**EXERCISE**.
What lines in the following entries hold the word "right"? Copy each one.

Stored data:
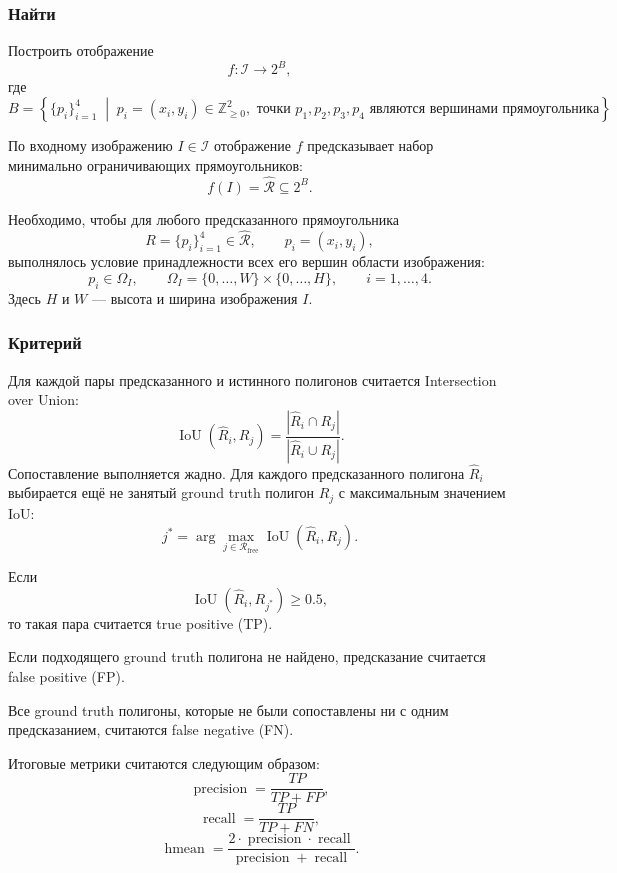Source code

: \documentclass{article}
\begin{document}
\subsubsection{Найти}

Построить отображение
    \[
        f \colon \mathcal{I} \to 2^{B},
    \]
    где
    \[
    B =
    \left\{
    \{p_i\}_{i=1}^{4}
    \;\middle|\;
    p_i=(x_i,y_i)\in \mathbb{Z}_{\ge 0}^{2},
    \text{ точки } p_1,p_2,p_3,p_4
    \text{ являются вершинами прямоугольника}
    \right\}.
    \]
    
    По входному изображению $I \in \mathcal{I}$ отображение $f$ предсказывает набор минимально ограничивающих прямоугольников:
    \[
        f(I) = \hat{\mathcal{R}} \subseteq 2^{B}.
    \]

Необходимо, чтобы для любого предсказанного прямоугольника
    \[
        R = \{p_i\}_{i=1}^{4} \in \hat{\mathcal{R}},
        \qquad p_i=(x_i,y_i),
    \]
    выполнялось условие принадлежности всех его вершин области изображения:
    \[
        p_i \in \Omega_I,
        \qquad
        \Omega_I = \{0,\dots,W\}\times\{0,\dots,H\},
        \qquad i=1,\dots,4.
    \]
    Здесь $H$ и $W$ — высота и ширина изображения $I$.

\subsubsection{Критерий}
Для каждой пары предсказанного и истинного полигонов считается Intersection over Union:
\[
\operatorname{IoU}(\hat{R}_i, R_j)
=
\frac{
    \left|\hat{R}_i \cap R_j\right|
}{
    \left|\hat{R}_i \cup R_j\right|
}.
\]
Сопоставление выполняется жадно. Для каждого предсказанного полигона $\hat{R}_i$
выбирается ещё не занятый ground truth полигон $R_j$ с максимальным значением IoU:
\[
j^*
=
\arg\max_{j \in \mathcal{R}_{\text{free}}}
\operatorname{IoU}(\hat{R}_i, R_j).
\]

Если
\[
\operatorname{IoU}(\hat{R}_i, R_{j^*}) \ge 0.5,
\]
то такая пара считается true positive (TP).

Если подходящего ground truth полигона не найдено, предсказание считается false positive (FP).

Все ground truth полигоны, которые не были сопоставлены ни с одним предсказанием,
считаются false negative (FN).

Итоговые метрики считаются следующим образом:
\[
\operatorname{precision}
=
\frac{TP}{TP + FP},
\]
\[
\operatorname{recall}
=
\frac{TP}{TP + FN},
\]
\[
\operatorname{hmean}
=
\frac{
    2 \cdot \operatorname{precision} \cdot \operatorname{recall}
}{
    \operatorname{precision} + \operatorname{recall}
}.
\]
\end{document}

**OUTPUT**.
    \right\}.
    \left|\hat{R}_i \cap R_j\right|
    \left|\hat{R}_i \cup R_j\right|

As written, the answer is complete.